Um optimal auf die Bedingungen im Jahnstadion vorbereitet zu sein, ließ Tim Wilke sein Team unter der Woche extra zweimal auf Rasen trainieren. In der Startelf gab es im Vergleich zum 7:0-Jubiläumssieg gegen Rhenania Bottrop zwei Änderungen: Kapitän Jan Luca Häselhoff und Laurin Severith erhielten den Vorzug in der Innenverteidigung, während der zuletzt angeschlagene Mike Terfloth mit Ole Egging, nach Gelbsperre zurück, die Doppelsechs bildete. Devin Warnke und Finn Berg nahmen zunächst auf der Bank Platz, bei Felix Weyhofen ging der Trainer nach dessen Muskelfaserriss noch kein Risiko ein.
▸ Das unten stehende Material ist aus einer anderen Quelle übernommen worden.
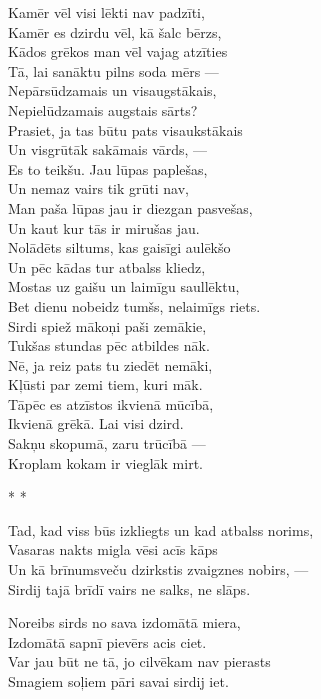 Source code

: \documentclass[14pt]{extarticle}
\begin{document}
Kamēr vēl visi lēkti nav padzīti,\\
Kamēr es dzirdu vēl, kā šalc bērzs,\\
Kādos grēkos man vēl vajag atzīties\\
Tā, lai sanāktu pilns soda mērs ---\\
Nepārsūdzamais un visaugstākais,\\
Nepielūdzamais augstais sārts?\\
Prasiet, ja tas būtu pats visaukstākais\\
Un visgrūtāk sakāmais vārds, ---\\
Es to teikšu. Jau lūpas paplešas,\\
Un nemaz vairs tik grūti nav,\\
Man paša lūpas jau ir diezgan pasvešas,\\
Un kaut kur tās ir mirušas jau.\\
Nolādēts siltums, kas gaisīgi aulēkšo\\
Un pēc kādas tur atbalss kliedz,\\
Mostas uz gaišu un laimīgu saullēktu,\\
Bet dienu nobeidz tumšs, nelaimīgs riets.\\
Sirdi spiež mākoņi paši zemākie,\\
Tukšas stundas pēc atbildes nāk.\\
Nē, ja reiz pats tu ziedēt nemāki,\\
Kļūsti par zemi tiem, kuri māk.\\
Tāpēc es atzīstos ikvienā mūcībā,\\
Ikvienā grēkā. Lai visi dzird.\\
Sakņu skopumā, zaru trūcībā ---\\
Kroplam kokam ir vieglāk mirt.



\newpage

{\large \sc * * *}

Tad, kad viss būs izkliegts un kad atbalss norims,\\
Vasaras nakts migla vēsi acīs kāps\\
Un kā brīnumsveču dzirkstis zvaigznes nobirs, ---\\
Sirdij tajā brīdī vairs ne salks, ne slāps.

Noreibs sirds no sava izdomātā miera,\\
Izdomātā sapnī pievērs acis ciet.\\
Var jau būt ne tā, jo cilvēkam nav pierasts\\
Smagiem soļiem pāri savai sirdij iet.
\end{document}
Die Gäste erwischten einen Start nach Maß. Nach einer Ecke von Fynn Eckhardt landete der zweite Ball bei Oliver Nowak, der im Getümmel trocken und flach zur frühen Führung ins rechte Eck traf, obwohl er den Ball beim Abschluss nicht voll traf (15.). Bottrop, im Jahr 2026 noch ohne Sieg, aber offensiv über den früheren Regionalligaspieler Raphael Steinmetz immer gefährlich, zeigte sich davon wenig beeindruckt und setzte die Budberger Defensive phasenweise enorm unter Druck. Doch die SVB-Abwehr stand insgesamt stabil und gewann mit zunehmender Spielzeit wieder die Kontrolle.
Budbergs Matchplan geht auf
Kurz vor der Pause belohnte sich Budberg für das konsequente Anlaufen: Der unsichere VfB-Keeper Dacy Orock verlor unter Druck den Ball, Goalgetter Moritz Paul reagierte am schnellsten und schob zum 2:0 ein (43.). Überschattet wurde die erste Hälfte aus Sicht der Hausherren jedoch von der verletzungsbedingten Auswechslung von Torjäger René Biskup, der ohne Fremdeinwirkung unglücklich umknickte, als er im Rasen hängen blieb.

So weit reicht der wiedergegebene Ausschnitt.